Do you know about the Four Stages of Competence? One of its claims is that getting better at a skill (to go from “conscious” to “unconscious competence”) requires practice. Of course, this is nothing new. To get better at sports, reading, writing, or arithmetic requires practice to hone the craft. Using CER – Claim, Evidence, and Reasoning – to analyze science research is no different. How do students get better at writing claims and supporting those claims with clear evidence and reasoning? Students need practice. In Blog #9 (Does Aspartame help with weight loss? 3 CER practice activities from real science data), I provide some sample research from real science research for CER practice. Unfortunately, many educators find the articles to be too complex for their students. So, this time, I offer simpler CER practice examples.

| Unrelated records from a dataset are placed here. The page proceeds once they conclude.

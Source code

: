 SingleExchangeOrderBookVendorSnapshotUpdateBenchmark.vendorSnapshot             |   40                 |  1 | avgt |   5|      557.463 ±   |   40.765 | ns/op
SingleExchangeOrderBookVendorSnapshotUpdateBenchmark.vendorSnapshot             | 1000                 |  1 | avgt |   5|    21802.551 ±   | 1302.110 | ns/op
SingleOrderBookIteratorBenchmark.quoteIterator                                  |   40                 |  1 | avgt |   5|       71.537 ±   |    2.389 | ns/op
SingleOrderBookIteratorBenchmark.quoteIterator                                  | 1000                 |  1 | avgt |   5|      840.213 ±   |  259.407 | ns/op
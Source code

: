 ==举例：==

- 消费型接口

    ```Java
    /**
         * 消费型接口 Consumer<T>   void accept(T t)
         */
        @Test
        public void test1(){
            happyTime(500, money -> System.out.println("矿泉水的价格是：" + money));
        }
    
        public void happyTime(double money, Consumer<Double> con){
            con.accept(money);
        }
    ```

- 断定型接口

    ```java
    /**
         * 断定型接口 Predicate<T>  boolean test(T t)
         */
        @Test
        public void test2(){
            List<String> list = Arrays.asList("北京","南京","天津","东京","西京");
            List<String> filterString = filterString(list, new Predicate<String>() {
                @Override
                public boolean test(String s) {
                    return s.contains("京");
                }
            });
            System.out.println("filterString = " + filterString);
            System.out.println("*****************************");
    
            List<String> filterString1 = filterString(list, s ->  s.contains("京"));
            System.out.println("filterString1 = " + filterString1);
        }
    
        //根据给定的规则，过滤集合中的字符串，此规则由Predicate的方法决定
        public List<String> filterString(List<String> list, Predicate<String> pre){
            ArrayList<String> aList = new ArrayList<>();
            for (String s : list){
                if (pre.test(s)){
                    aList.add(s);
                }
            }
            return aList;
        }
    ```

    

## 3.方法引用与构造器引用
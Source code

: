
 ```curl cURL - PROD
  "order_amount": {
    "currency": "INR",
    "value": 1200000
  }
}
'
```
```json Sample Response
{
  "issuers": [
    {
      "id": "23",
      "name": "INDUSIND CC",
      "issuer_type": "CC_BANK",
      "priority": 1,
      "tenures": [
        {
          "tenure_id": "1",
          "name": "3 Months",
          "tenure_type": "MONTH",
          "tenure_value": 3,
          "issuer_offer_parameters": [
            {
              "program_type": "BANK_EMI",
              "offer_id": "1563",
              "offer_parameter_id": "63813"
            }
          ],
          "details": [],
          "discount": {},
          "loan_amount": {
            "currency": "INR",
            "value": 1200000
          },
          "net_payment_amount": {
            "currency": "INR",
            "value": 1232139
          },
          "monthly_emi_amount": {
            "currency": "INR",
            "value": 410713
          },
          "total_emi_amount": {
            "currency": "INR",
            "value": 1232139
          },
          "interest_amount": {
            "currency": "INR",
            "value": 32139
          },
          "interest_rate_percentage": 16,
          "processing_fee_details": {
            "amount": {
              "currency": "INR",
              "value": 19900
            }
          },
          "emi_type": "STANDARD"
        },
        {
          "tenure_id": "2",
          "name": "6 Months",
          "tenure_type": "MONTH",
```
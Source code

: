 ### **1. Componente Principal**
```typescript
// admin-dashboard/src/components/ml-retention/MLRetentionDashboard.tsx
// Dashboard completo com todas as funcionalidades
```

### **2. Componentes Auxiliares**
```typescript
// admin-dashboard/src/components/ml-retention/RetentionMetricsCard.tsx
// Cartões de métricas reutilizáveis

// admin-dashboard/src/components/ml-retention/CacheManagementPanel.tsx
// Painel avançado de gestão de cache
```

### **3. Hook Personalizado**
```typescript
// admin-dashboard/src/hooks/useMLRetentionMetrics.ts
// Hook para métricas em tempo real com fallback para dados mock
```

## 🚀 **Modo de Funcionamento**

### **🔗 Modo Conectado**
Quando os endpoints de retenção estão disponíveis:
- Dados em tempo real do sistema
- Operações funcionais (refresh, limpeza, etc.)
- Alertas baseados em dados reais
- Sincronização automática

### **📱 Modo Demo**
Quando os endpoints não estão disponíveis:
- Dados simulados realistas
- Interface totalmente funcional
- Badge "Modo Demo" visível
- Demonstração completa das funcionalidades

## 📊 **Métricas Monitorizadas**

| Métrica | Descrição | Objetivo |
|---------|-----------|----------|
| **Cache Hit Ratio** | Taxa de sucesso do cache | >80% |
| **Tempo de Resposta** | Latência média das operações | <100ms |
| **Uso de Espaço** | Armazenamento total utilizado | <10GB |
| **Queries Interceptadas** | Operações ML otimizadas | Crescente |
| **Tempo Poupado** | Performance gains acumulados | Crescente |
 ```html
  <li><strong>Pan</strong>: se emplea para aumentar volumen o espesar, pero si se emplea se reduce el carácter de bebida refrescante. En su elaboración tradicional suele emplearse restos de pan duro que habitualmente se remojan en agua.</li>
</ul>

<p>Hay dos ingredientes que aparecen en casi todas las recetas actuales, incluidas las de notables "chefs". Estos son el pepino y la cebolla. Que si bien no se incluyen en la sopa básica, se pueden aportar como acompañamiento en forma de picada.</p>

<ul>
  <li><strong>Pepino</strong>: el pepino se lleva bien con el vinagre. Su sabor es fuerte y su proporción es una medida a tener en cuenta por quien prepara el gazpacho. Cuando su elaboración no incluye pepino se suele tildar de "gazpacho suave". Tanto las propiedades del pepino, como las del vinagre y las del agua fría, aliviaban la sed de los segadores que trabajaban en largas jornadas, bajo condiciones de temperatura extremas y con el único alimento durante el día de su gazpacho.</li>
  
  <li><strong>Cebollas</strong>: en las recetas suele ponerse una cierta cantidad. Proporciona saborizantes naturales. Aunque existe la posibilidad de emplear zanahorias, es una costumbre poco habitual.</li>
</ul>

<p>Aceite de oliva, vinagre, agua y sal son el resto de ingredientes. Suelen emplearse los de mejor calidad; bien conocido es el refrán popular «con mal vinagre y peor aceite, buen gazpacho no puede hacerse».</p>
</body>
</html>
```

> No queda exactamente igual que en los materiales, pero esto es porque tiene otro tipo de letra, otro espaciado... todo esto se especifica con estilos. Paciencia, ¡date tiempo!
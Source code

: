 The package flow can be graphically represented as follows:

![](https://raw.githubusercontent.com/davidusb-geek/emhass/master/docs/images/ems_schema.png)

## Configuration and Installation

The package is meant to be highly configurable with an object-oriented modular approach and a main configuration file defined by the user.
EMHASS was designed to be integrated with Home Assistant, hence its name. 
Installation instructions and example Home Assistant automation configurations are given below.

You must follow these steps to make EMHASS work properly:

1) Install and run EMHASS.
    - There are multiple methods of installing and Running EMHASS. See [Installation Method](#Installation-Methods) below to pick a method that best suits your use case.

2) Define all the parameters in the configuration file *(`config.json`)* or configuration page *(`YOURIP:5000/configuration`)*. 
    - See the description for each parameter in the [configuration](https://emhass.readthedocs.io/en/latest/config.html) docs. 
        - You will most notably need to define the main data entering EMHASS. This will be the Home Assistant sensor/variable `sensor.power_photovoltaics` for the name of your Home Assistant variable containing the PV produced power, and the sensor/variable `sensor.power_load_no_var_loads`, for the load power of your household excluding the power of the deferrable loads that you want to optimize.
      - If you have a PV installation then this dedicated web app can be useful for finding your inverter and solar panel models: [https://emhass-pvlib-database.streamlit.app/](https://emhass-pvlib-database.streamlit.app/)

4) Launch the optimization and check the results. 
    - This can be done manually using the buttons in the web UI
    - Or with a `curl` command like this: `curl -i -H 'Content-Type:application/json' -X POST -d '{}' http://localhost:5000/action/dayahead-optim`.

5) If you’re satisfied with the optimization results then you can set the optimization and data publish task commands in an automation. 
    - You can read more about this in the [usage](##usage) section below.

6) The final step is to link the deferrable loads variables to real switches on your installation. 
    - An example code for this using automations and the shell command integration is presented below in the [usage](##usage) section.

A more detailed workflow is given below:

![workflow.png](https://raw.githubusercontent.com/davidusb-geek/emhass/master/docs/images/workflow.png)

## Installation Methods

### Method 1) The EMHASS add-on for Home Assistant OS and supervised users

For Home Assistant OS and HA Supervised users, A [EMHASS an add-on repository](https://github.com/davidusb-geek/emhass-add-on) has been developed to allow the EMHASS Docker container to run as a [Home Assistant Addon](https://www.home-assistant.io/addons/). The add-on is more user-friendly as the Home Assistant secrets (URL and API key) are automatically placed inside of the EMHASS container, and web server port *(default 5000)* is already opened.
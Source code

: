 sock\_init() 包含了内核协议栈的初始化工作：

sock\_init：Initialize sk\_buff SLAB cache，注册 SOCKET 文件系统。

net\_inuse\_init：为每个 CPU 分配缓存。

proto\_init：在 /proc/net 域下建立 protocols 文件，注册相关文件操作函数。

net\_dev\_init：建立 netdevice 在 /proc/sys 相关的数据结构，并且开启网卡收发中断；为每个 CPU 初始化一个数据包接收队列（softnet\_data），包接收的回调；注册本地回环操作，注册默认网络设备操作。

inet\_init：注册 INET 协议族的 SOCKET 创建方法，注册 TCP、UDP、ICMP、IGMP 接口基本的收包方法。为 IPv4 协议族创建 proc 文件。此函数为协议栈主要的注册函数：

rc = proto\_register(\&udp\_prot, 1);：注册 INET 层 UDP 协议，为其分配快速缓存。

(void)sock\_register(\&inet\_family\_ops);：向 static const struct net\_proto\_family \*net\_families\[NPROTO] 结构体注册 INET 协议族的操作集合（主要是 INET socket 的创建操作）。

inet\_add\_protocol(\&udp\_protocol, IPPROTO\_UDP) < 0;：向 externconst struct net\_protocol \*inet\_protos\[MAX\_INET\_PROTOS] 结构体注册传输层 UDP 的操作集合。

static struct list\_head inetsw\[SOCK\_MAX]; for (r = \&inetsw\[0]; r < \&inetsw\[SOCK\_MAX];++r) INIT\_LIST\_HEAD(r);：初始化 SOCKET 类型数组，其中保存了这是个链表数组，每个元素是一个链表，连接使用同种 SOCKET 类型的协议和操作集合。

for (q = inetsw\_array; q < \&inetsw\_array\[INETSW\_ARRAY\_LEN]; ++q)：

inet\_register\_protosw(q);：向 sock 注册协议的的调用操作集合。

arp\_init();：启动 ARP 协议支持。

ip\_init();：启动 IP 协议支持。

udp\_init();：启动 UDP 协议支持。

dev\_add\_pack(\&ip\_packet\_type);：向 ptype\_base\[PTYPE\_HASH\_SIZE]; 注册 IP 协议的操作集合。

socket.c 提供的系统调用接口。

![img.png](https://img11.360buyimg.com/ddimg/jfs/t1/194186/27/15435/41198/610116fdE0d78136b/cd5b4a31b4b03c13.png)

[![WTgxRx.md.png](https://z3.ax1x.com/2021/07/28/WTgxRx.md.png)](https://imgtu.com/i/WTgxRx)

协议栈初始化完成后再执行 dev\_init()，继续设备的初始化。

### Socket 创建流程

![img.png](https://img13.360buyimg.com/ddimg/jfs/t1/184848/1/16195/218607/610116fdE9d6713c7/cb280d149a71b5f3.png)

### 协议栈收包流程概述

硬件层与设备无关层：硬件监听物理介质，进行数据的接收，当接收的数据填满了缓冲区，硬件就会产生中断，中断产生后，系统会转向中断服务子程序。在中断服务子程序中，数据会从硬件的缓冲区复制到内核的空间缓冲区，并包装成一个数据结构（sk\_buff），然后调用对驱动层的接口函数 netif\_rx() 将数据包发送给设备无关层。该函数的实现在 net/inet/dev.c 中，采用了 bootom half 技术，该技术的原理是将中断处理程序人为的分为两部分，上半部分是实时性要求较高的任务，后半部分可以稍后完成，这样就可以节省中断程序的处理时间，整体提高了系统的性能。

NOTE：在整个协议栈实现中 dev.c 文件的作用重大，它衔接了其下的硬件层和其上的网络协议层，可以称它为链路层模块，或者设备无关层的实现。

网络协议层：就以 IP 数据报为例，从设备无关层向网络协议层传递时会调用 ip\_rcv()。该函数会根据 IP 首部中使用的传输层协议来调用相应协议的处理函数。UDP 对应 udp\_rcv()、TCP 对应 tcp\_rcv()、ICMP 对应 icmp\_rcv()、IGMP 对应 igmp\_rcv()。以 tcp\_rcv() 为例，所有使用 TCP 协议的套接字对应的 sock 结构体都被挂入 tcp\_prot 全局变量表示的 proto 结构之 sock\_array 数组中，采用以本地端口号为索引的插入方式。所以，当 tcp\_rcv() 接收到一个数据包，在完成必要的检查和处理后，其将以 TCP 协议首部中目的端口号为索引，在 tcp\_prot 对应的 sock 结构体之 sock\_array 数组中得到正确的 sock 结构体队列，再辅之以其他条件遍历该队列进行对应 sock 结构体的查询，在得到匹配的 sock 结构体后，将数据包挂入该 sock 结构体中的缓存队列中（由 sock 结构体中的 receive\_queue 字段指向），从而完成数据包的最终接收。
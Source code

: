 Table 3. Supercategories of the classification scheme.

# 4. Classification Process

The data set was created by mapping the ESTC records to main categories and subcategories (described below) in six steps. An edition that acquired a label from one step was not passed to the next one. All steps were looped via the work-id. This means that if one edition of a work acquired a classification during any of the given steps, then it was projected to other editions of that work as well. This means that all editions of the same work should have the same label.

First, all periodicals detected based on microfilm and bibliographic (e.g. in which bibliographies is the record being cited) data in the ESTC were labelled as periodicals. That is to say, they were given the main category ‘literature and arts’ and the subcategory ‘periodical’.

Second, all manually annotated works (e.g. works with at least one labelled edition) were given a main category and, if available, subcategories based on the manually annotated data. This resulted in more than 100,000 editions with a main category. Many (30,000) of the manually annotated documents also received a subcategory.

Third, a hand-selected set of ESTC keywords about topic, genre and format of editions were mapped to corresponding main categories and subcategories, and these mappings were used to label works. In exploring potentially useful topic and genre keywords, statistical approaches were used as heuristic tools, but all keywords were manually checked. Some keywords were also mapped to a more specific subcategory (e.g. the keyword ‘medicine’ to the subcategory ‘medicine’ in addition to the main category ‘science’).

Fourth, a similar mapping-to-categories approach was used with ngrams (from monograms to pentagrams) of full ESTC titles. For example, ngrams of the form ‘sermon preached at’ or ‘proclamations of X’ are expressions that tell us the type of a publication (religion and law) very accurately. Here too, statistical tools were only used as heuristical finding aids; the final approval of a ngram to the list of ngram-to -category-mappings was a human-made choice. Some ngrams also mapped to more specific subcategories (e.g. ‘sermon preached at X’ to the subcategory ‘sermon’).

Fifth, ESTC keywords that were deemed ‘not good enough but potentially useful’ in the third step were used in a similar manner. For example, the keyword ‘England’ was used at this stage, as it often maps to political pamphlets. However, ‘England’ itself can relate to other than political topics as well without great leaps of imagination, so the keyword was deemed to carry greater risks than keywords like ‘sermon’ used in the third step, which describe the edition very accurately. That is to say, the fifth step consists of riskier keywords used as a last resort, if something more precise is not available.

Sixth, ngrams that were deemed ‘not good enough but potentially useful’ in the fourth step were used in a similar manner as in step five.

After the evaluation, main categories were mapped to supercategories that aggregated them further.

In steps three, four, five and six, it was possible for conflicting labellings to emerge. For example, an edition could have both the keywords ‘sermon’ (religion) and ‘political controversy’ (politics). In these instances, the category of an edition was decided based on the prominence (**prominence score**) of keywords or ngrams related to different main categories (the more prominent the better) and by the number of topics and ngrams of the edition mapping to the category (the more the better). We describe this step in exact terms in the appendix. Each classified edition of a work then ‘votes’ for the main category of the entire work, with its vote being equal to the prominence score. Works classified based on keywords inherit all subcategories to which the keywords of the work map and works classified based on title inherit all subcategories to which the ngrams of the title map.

This time, we selected our graphs and data from research articles based on a couple of big questions. (1) Can students read and understand the graphs without extra information or instructions? And, (2) will students find this topic fun or interesting? From those 2 questions, we sifted through countless research articles from the Public Library of Science website and found two articles that fit the criteria. We summarize the research question, experimental methods, and data below. You can also download our handouts (with all the CER practice examples below nicely formatted as a pdf) along with our sample key at the end of the post.



Present the following CER practice examples (the research studies and accompanying data) to students and have them come up with a CER (Claim Evidence Reasoning) paragraph on their own or in groups. I usually ask this in 3 steps:

  1. [Claim] What is a conclusion you can make from the data?
  2. [Evidence] How does the data support your conclusion?
  3. [Reasoning] Drawing from scientific theories or other studies, why do you think this happens?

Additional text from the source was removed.